> WORK ORDER: So that nothing is lost, write out all the lines below exactly.

Stored data
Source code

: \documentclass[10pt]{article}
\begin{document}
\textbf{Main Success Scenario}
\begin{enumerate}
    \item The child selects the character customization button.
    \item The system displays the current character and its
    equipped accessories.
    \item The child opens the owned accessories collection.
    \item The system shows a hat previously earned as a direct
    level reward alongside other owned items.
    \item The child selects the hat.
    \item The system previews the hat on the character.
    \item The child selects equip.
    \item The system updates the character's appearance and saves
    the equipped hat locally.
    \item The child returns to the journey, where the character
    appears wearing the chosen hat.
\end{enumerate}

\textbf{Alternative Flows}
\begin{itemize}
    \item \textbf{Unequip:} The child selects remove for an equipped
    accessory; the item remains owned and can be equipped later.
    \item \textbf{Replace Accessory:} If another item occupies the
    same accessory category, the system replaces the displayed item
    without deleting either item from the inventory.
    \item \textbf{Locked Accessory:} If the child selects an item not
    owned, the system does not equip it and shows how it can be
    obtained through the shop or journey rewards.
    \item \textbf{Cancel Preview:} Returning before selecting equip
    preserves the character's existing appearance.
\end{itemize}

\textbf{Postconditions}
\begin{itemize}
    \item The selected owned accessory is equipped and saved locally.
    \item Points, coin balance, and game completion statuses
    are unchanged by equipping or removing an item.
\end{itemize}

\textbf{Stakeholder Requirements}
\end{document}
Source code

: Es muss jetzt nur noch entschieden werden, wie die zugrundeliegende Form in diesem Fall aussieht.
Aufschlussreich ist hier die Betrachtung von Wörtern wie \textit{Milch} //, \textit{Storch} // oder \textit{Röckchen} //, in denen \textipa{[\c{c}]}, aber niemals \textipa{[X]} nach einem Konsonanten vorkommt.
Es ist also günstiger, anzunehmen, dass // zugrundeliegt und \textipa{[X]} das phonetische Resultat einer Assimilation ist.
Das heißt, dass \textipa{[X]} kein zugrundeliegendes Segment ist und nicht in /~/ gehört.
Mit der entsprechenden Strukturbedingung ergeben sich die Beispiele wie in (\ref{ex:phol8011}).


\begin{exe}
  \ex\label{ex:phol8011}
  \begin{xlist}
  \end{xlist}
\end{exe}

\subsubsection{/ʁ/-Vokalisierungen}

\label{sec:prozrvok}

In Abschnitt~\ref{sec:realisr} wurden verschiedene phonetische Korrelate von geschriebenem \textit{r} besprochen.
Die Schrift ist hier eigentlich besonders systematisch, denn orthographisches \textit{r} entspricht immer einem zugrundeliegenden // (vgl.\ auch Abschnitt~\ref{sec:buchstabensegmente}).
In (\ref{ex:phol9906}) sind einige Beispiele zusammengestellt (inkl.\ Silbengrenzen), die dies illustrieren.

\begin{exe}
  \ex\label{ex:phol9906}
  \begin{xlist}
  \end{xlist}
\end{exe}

> ANSWER BOX:
Source code

: \documentclass[10pt]{article}
\begin{document}
\textbf{Main Success Scenario}
\begin{enumerate}
    \item The child selects the character customization button.
    \item The system displays the current character and its
    equipped accessories.
    \item The child opens the owned accessories collection.
    \item The system shows a hat previously earned as a direct
    level reward alongside other owned items.
    \item The child selects the hat.
    \item The system previews the hat on the character.
    \item The child selects equip.
    \item The system updates the character's appearance and saves
    the equipped hat locally.
    \item The child returns to the journey, where the character
    appears wearing the chosen hat.
\end{enumerate}

\textbf{Alternative Flows}
\begin{itemize}
    \item \textbf{Unequip:} The child selects remove for an equipped
    accessory; the item remains owned and can be equipped later.
    \item \textbf{Replace Accessory:} If another item occupies the
    same accessory category, the system replaces the displayed item
    without deleting either item from the inventory.
    \item \textbf{Locked Accessory:} If the child selects an item not
    owned, the system does not equip it and shows how it can be
    obtained through the shop or journey rewards.
    \item \textbf{Cancel Preview:} Returning before selecting equip
    preserves the character's existing appearance.
\end{itemize}

\textbf{Postconditions}
\begin{itemize}
    \item The selected owned accessory is equipped and saved locally.
    \item Points, coin balance, and game completion statuses
    are unchanged by equipping or removing an item.
\end{itemize}

\textbf{Stakeholder Requirements}
\end{document}
Source code

: Es muss jetzt nur noch entschieden werden, wie die zugrundeliegende Form in diesem Fall aussieht.
Aufschlussreich ist hier die Betrachtung von Wörtern wie \textit{Milch} //, \textit{Storch} // oder \textit{Röckchen} //, in denen \textipa{[\c{c}]}, aber niemals \textipa{[X]} nach einem Konsonanten vorkommt.
Es ist also günstiger, anzunehmen, dass // zugrundeliegt und \textipa{[X]} das phonetische Resultat einer Assimilation ist.
Das heißt, dass \textipa{[X]} kein zugrundeliegendes Segment ist und nicht in /~/ gehört.
Mit der entsprechenden Strukturbedingung ergeben sich die Beispiele wie in (\ref{ex:phol8011}).


\begin{exe}
  \ex\label{ex:phol8011}
  \begin{xlist}
  \end{xlist}
\end{exe}

\subsubsection{/ʁ/-Vokalisierungen}

\label{sec:prozrvok}

In Abschnitt~\ref{sec:realisr} wurden verschiedene phonetische Korrelate von geschriebenem \textit{r} besprochen.
Die Schrift ist hier eigentlich besonders systematisch, denn orthographisches \textit{r} entspricht immer einem zugrundeliegenden // (vgl.\ auch Abschnitt~\ref{sec:buchstabensegmente}).
In (\ref{ex:phol9906}) sind einige Beispiele zusammengestellt (inkl.\ Silbengrenzen), die dies illustrieren.

\begin{exe}
  \ex\label{ex:phol9906}
  \begin{xlist}
  \end{xlist}
\end{exe}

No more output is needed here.